At Auburn University, Dr. Dengjun Wang’s proof-of-concept project will engineer a cost-effective, sustainable biochar-surfactant system (BSS) to treat PFAS-impacted groundwater via enhanced sorption and destruction by advanced reduction processes using hydrated electrons. This project will develop a cost-effective “all-in-one” system to contribute to DoD efforts to sustainably remediate PFAS-impacted groundwater (Project Overview).
Dr. Jon Chorover and his team at the University of Arizona will explore the capability of synthetic colloidal polymers to serve as injectable adsorbents in saturated sand and gravel aquifer systems impacted by PFAS in a proof-of-concept project. This technology will address the urgent need for in situ remediation of groundwater impacted by PFAS (Project Overview).
Dr. Tingting Wu from the University of Alabama in Huntsville will demonstrate that efficient destruction of PFAS can be achieved using plasmonic catalysts in a proof-of-concept project. Results from this project will verify the feasibility of utilizing localized surface plasmon resonance (LSPR) of plasmonic nanostructures to generate reactive redox species for efficient PFAS destruction and lay a solid groundwork for further development of integrated oxidation-reduction PFAS treatment processes (Project Overview).
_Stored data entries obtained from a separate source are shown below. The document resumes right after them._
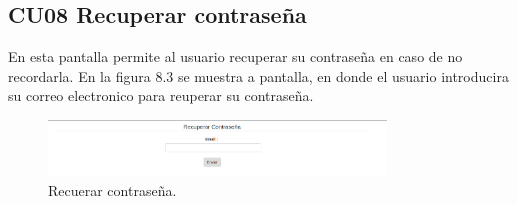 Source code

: \subsection{CU08 Recuperar contraseña}
{
\justify
{}
}
\justify
En esta pantalla permite al usuario recuperar su contraseña en caso de no recordarla.
{
\justify
{}
}
\justify
En la figura 8.3 se muestra a pantalla, en donde el usuario introducira su correo electronico para reuperar su contraseña.

\begin{figure}[htb]
\centering
\includegraphics[width=0.8\textwidth]{./images/cu03-recuperar-contrasena.png}
\caption{Recuerar contraseña.} \label{fig:horizonte}
\end{figure} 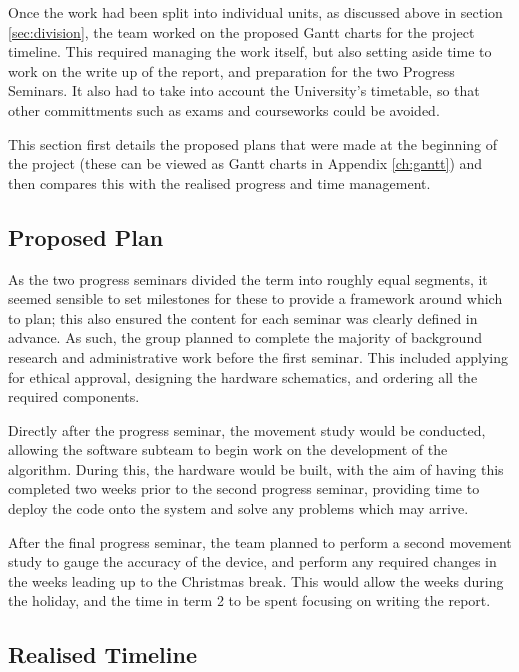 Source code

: 
Once the work had been split into individual units, as discussed above in section \ref{sec:division}, the team worked on the proposed Gantt charts for the project timeline. This required managing the work itself, but also setting aside time to work on the write up of the report, and preparation for the two Progress Seminars. It also had to take into account the University's timetable, so that other committments such as exams and courseworks could be avoided.

This section first details the proposed plans that were made at the beginning of the project (these can be viewed as Gantt charts in Appendix \ref{ch:gantt}) and then compares this with the realised progress and time management.

\subsection{Proposed Plan}

As the two progress seminars divided the term into roughly equal segments, it seemed sensible to set milestones for these to provide a framework around which to plan; this also ensured the content for each seminar was clearly defined in advance. As such, the group planned to complete the majority of background research and administrative work before the first seminar. This included applying for ethical approval, designing the hardware schematics, and ordering all the required components.

Directly after the progress seminar, the movement study would be conducted, allowing the software subteam to begin work on the development of the algorithm. During this, the hardware would be built, with the aim of having this completed two weeks prior to the second progress seminar, providing time to deploy the code onto the system and solve any problems which may arrive.

After the final progress seminar, the team planned to perform a second movement study to gauge the accuracy of the device, and perform any required changes in the weeks leading up to the Christmas break. This would allow the weeks during the holiday, and the time in term 2 to be spent focusing on writing the report.

\subsection{Realised Timeline}

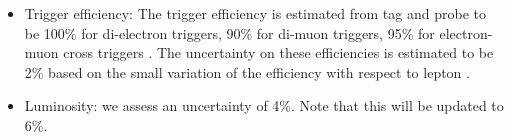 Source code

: \begin{itemize}
\item Trigger efficiency: 
  The trigger efficiency is estimated from tag and probe to be 
  100\% for di-electron triggers,
  90\% for di-muon triggers,
  95\% for electron-muon cross triggers \cite{ref:smurfww}. 
  The uncertainty on these efficiencies is estimated to be 2\% based on the small variation of the efficiency
  with respect to lepton \pt.

\item Luminosity: we assess an uncertainty of 4\%. Note that this will be updated to 6\%.

\end{itemize}



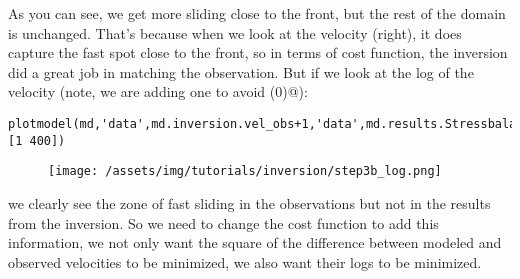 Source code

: As you can see, we get more sliding close to the front, but the rest of the domain is unchanged. That's because when we look at the velocity (right), it does capture the fast spot close to the front, so in terms of cost function, the inversion did a great job in matching the observation. But if we look at the log of the velocity (note, we are adding one to avoid \verb@log(0)@):
\begin{verbatim}plotmodel(md,'data',md.inversion.vel_obs+1,'data',md.results.StressbalanceSolution.Vel+1,'log#all',10,'caxis#all',[1 400])
\end{verbatim}
\begin{figure}[H]
	\begin{center}
		\texttt{[image: /assets/img/tutorials/inversion/step3b\_log.png]}
	\end{center}
\end{figure}
we clearly see the zone of fast sliding in the observations but not in the results from the inversion. So we need to change the cost function to add this information, we not only want the square of the difference between modeled and observed velocities to be minimized, we also want their logs to be minimized.

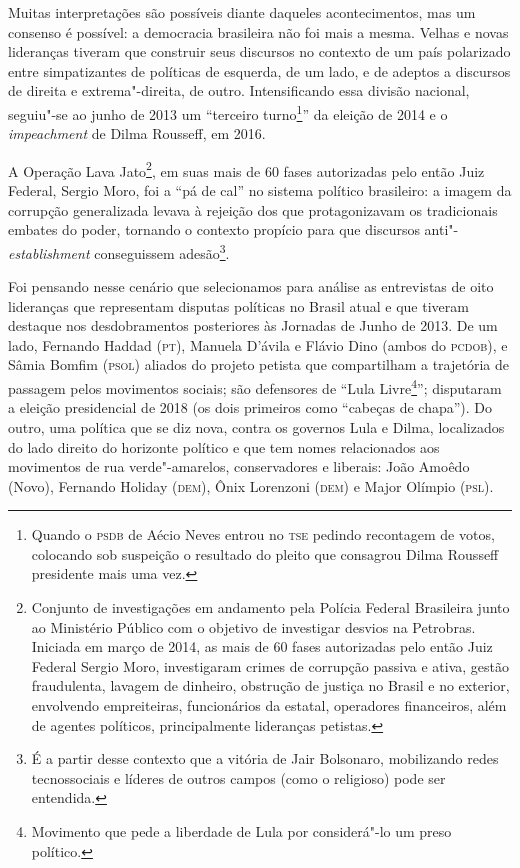 Muitas interpretações são possíveis diante daqueles acontecimentos, mas
um consenso é possível: a democracia brasileira não foi mais a mesma.
Velhas e novas lideranças tiveram que construir seus discursos no
contexto de um país polarizado entre simpatizantes de políticas de
esquerda, de um lado, e de adeptos a discursos de direita e
extrema"-direita, de outro. Intensificando essa divisão nacional,
seguiu"-se ao junho de 2013 um ``terceiro turno\footnote{Quando o \textsc{psdb} de
  Aécio Neves entrou no \textsc{tse} pedindo recontagem de votos, colocando sob
  suspeição o resultado do pleito que consagrou Dilma Rousseff
  presidente mais uma vez.}'' da eleição de 2014 e o \emph{impeachment}
de Dilma Rousseff, em 2016.

A Operação Lava Jato\footnote{Conjunto de investigações em andamento
  pela Polícia Federal Brasileira junto ao Ministério Público com o
  objetivo de investigar desvios na Petrobras. Iniciada em março de
  2014, as mais de 60 fases autorizadas pelo então Juiz Federal Sergio
  Moro, investigaram crimes de corrupção passiva e ativa, gestão
  fraudulenta, lavagem de dinheiro, obstrução de justiça no Brasil e no
  exterior, envolvendo empreiteiras, funcionários da estatal, operadores
  financeiros, além de agentes políticos, principalmente lideranças
  petistas.}, em suas mais de 60 fases autorizadas pelo então Juiz
Federal, Sergio Moro, foi a ``pá de cal'' no sistema político
brasileiro: a imagem da corrupção generalizada levava à rejeição dos que
protagonizavam os tradicionais embates do poder, tornando o contexto
propício para que discursos anti"-\emph{establishment} conseguissem
adesão\footnote{É a partir desse contexto que a vitória de Jair
  Bolsonaro, mobilizando redes tecnossociais e líderes de outros campos
  (como o religioso) pode ser entendida.}.

Foi pensando nesse cenário que selecionamos para análise as entrevistas
de oito lideranças que representam disputas políticas no Brasil atual e
que tiveram destaque nos desdobramentos posteriores às Jornadas de Junho
de 2013. De um lado, Fernando Haddad (\textsc{pt}), Manuela D'ávila e Flávio Dino
(ambos do \textsc{pcdob}), e Sâmia Bomfim (\textsc{psol}) aliados do projeto petista que
compartilham a trajetória de passagem pelos movimentos sociais; são
defensores de ``Lula Livre\footnote{Movimento que pede a liberdade de
  Lula por considerá"-lo um preso político.}''; disputaram a eleição
presidencial de 2018 (os dois primeiros como ``cabeças de chapa''). Do
outro, uma política que se diz nova, contra os governos Lula e Dilma,
localizados do lado direito do horizonte político e que tem nomes
relacionados aos movimentos de rua verde"-amarelos, conservadores e
liberais: João Amoêdo (Novo), Fernando Holiday (\textsc{dem}), Ônix Lorenzoni
(\textsc{dem}) e Major Olímpio (\textsc{psl}).

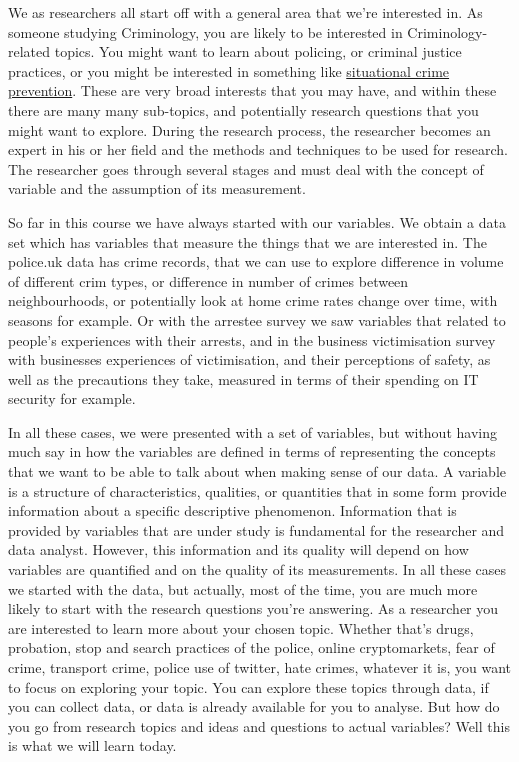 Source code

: \documentclass[
]{book}
\begin{document}
We as researchers all start off with a general area that we're interested in. As someone studying Criminology, you are likely to be interested in Criminology-related topics. You might want to learn about policing, or criminal justice practices, or you might be interested in something like \href{http://criminology.oxfordre.com/view/10.1093/acrefore/9780190264079.001.0001/acrefore-9780190264079-e-3}{situational crime prevention}. These are very broad interests that you may have, and within these there are many many sub-topics, and potentially research questions that you might want to explore. During the research process, the researcher becomes an expert in his or her field and the methods and techniques to be used for research. The researcher goes through several stages and must deal with the concept of variable and the assumption of its measurement.

So far in this course we have always started with our variables. We obtain a data set which has variables that measure the things that we are interested in. The police.uk data has crime records, that we can use to explore difference in volume of different crim types, or difference in number of crimes between neighbourhoods, or potentially look at home crime rates change over time, with seasons for example. Or with the arrestee survey we saw variables that related to people's experiences with their arrests, and in the business victimisation survey with businesses experiences of victimisation, and their perceptions of safety, as well as the precautions they take, measured in terms of their spending on IT security for example.

In all these cases, we were presented with a set of variables, but without having much say in how the variables are defined in terms of representing the concepts that we want to be able to talk about when making sense of our data. A variable is a structure of characteristics, qualities, or quantities that in some form provide information about a specific descriptive phenomenon. Information that is provided by variables that are under study is fundamental for the researcher and data analyst. However, this information and its quality will depend on how variables are quantified and on the quality of its measurements. In all these cases we started with the data, but actually, most of the time, you are much more likely to start with the research questions you're answering. As a researcher you are interested to learn more about your chosen topic. Whether that's drugs, probation, stop and search practices of the police, online cryptomarkets, fear of crime, transport crime, police use of twitter, hate crimes, whatever it is, you want to focus on exploring your topic. You can explore these topics through data, if you can collect data, or data is already available for you to analyse. But how do you go from research topics and ideas and questions to actual variables? Well this is what we will learn today.
\end{document}
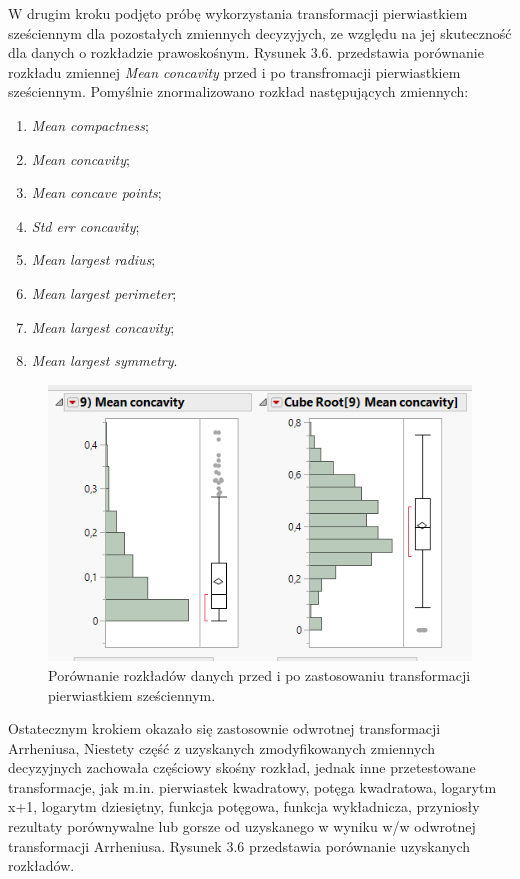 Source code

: 	\newpage

	W drugim kroku podjęto próbę wykorzystania transformacji pierwiastkiem sześciennym dla pozostałych zmiennych decyzyjych, ze względu na jej skuteczność dla danych o rozkładzie prawoskośnym. Rysunek 3.6. przedstawia porównanie rozkładu zmiennej \textit{Mean concavity} przed i po transfromacji pierwiastkiem sześciennym. Pomyślnie znormalizowano rozkład następujących zmiennych:
	
	\begin{enumerate}
		\item \textit{Mean compactness};
		\item \textit{Mean concavity};
		\item \textit{Mean concave points};
		\item \textit{Std err concavity};
		\item \textit{Mean largest radius};
		\item \textit{Mean largest perimeter};
		\item \textit{Mean largest concavity};
		\item \textit{Mean largest symmetry}.
	\end{enumerate} 

\begin{figure}[!ht]
	\centering
	\includegraphics[width=0.7\linewidth]{Rysunki/Rozdzial3/cube_root}
	\caption{Porównanie rozkładów danych przed i po zastosowaniu transformacji pierwiastkiem sześciennym.}
	\label{fig:cuberoot}
\end{figure}

	Ostatecznym krokiem okazało się zastosownie odwrotnej transformacji Arrheniusa, Niestety część z uzyskanych zmodyfikowanych zmiennych decyzyjnych zachowała częściowy skośny rozkład, jednak inne przetestowane transformacje, jak m.in. pierwiastek kwadratowy, potęga kwadratowa, logarytm x+1, logarytm dziesiętny, funkcja potęgowa, funkcja wykładnicza, przyniosły rezultaty porównywalne lub gorsze od uzyskanego w wyniku w/w odwrotnej transformacji Arrheniusa. Rysunek 3.6 przedstawia porównanie uzyskanych rozkładów.
	
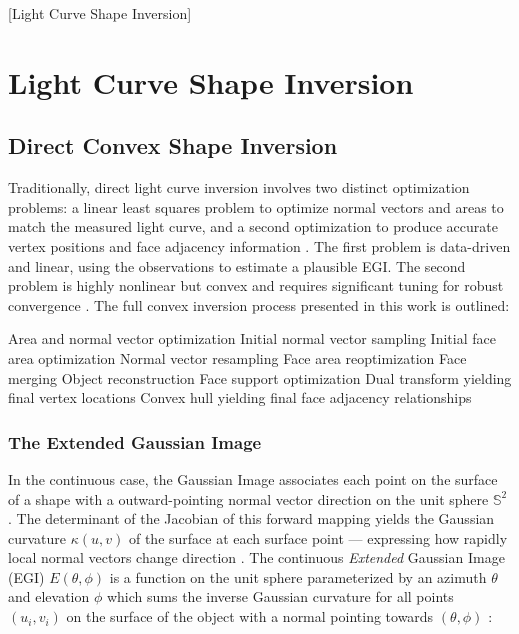 [Light Curve Shape Inversion]
\graphicspath{{/Users/liamrobinson/Documents/msthesis/static_images/aas_2022_figs}}
\chapter{Light Curve Shape Inversion}

\section{Direct Convex Shape Inversion}

Traditionally, direct light curve inversion involves two distinct optimization problems: a linear least squares problem to optimize normal vectors and areas to match the measured light curve, and a second optimization to produce accurate vertex positions and face adjacency information \cite{fan2020thesis, kaasalainen2000, kaas2001shape, cabrera2021}. The first problem is data-driven and linear, using the observations to estimate a plausible EGI. The second problem is highly nonlinear but convex and requires significant tuning for robust convergence \cite{fan2019}. The full convex inversion process presented in this work is outlined:

\begin{outline}[enumerate]
  \1 Area and normal vector optimization
    \2 Initial normal vector sampling
    \2 Initial face area optimization
    \2 Normal vector resampling
    \2 Face area reoptimization
    \2 Face merging
  \1 Object reconstruction
    \2 Face support optimization
    \2 Dual transform yielding final vertex locations
    \2 Convex hull yielding final face adjacency relationships
\end{outline}

\subsection{The Extended Gaussian Image} \label{sec:egi_definition}

In the continuous case, the Gaussian Image associates each point on the surface of a shape with a outward-pointing normal vector direction on the unit sphere $\mathbb{S}^2$ \cite{horn1984}. The determinant of the Jacobian of this forward mapping yields the Gaussian curvature $\kappa(u,v)$ of the surface at each surface point --- expressing how rapidly local normal vectors change direction \cite{horn1984}. The continuous \textit{Extended} Gaussian Image (EGI) $E(\theta, \phi)$ is a function on the unit sphere parameterized by an azimuth $\theta$ and elevation $\phi$ which sums the inverse Gaussian curvature for all points $(u_i, v_i)$ on the surface of the object with a normal pointing towards $(\theta, \phi)$ \cite{horn1984}:

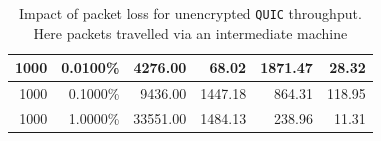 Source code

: \documentclass[12pt,a4paper]{report}
\begin{document}
\begin{table}[H]
\begin{tabular}{|r|r|r|r|r|r|}
1000                                                                                            & 0.0100\%                                                                                             & 4276.00                                                                                               & 68.02                                                                                                                               & 1871.47                                                                                                                                    & 28.32                                                                                                                             \\ \hline
1000                                                                                            & 0.1000\%                                                                                             & 9436.00                                                                                               & 1447.18                                                                                                                             & 864.31                                                                                                                                     & 118.95                                                                                                                            \\ \hline
1000                                                                                            & 1.0000\%                                                                                             & 33551.00                                                                                              & 1484.13                                                                                                                             & 238.96                                                                                                                                     & 11.31                                                                                                                             \\ \hline
\end{tabular}
 \centering
    \caption[Impact of packet loss for unencrypted \texttt{QUIC} throughput]{Impact of packet loss for unencrypted \texttt{QUIC} throughput. Here packets travelled via an intermediate machine}
    \label{fig:unencrypted_QUIC_throughput_via_B_with_packet_loss}
\end{table}
\end{document}
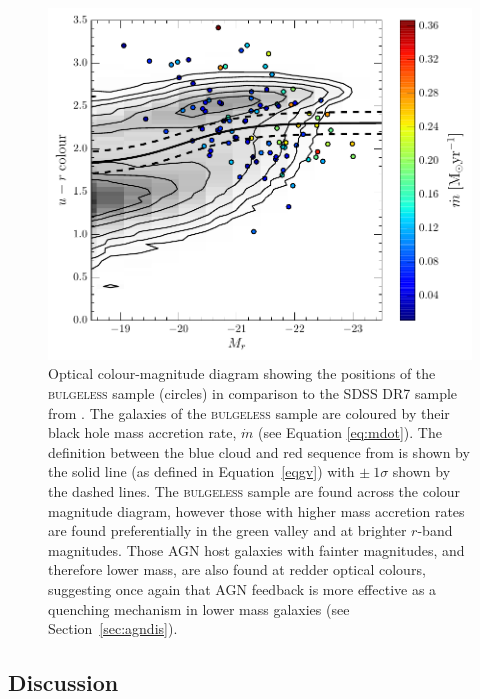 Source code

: {\begin{figure}
\centering
\includegraphics[width=\textwidth]{agn/CMD_DISCDOM_coloured_accretion_rate.pdf}
\caption[Colour-magnitude diagram for the \textsc{bulgeless} sample coloured by black hole mass accretion rate]{Optical colour-magnitude diagram showing the positions of the \textsc{bulgeless} sample (circles) in comparison to the SDSS DR7 sample from \citet{Baldry04}. The galaxies of the \textsc{bulgeless} sample are coloured by their black hole mass accretion rate, $\dot{m}$ (see Equation \ref{eq:mdot}). The definition between the blue cloud and red sequence  from \citet{Baldry04} is shown by the solid line (as defined in Equation~\ref{eqgv}) with $\pm~1\sigma$ shown by the dashed lines. The \textsc{bulgeless} sample are found across the colour magnitude diagram, however those with higher mass accretion rates are found preferentially in the green valley and at brighter $r$-band magnitudes. Those AGN host galaxies with fainter magnitudes, and therefore lower mass, are also found at redder optical colours, suggesting once again that AGN feedback is more effective as a quenching mechanism in lower mass galaxies (see Section~\ref{sec:agndis}).}
\label{fig:cmdmdot}
\end{figure}


%
%  
\subsection{Discussion}\label{sec:intdiscussion}
%
%

}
At GSI Environmental, Dr. Charles Newell and his team will explore the use of gas sparging as an effective and efficient first stage of a treatment train solution where PFAS are first concentrated, extracted, and destroyed. This research will provide a novel way to avoid expensive treatment of PFAS-impacted subsurface media by allowing for long-term retention of PFAS in the subsurface under an enhanced-monitored natural attenuation (MNA) type framework (Project Overview available soon).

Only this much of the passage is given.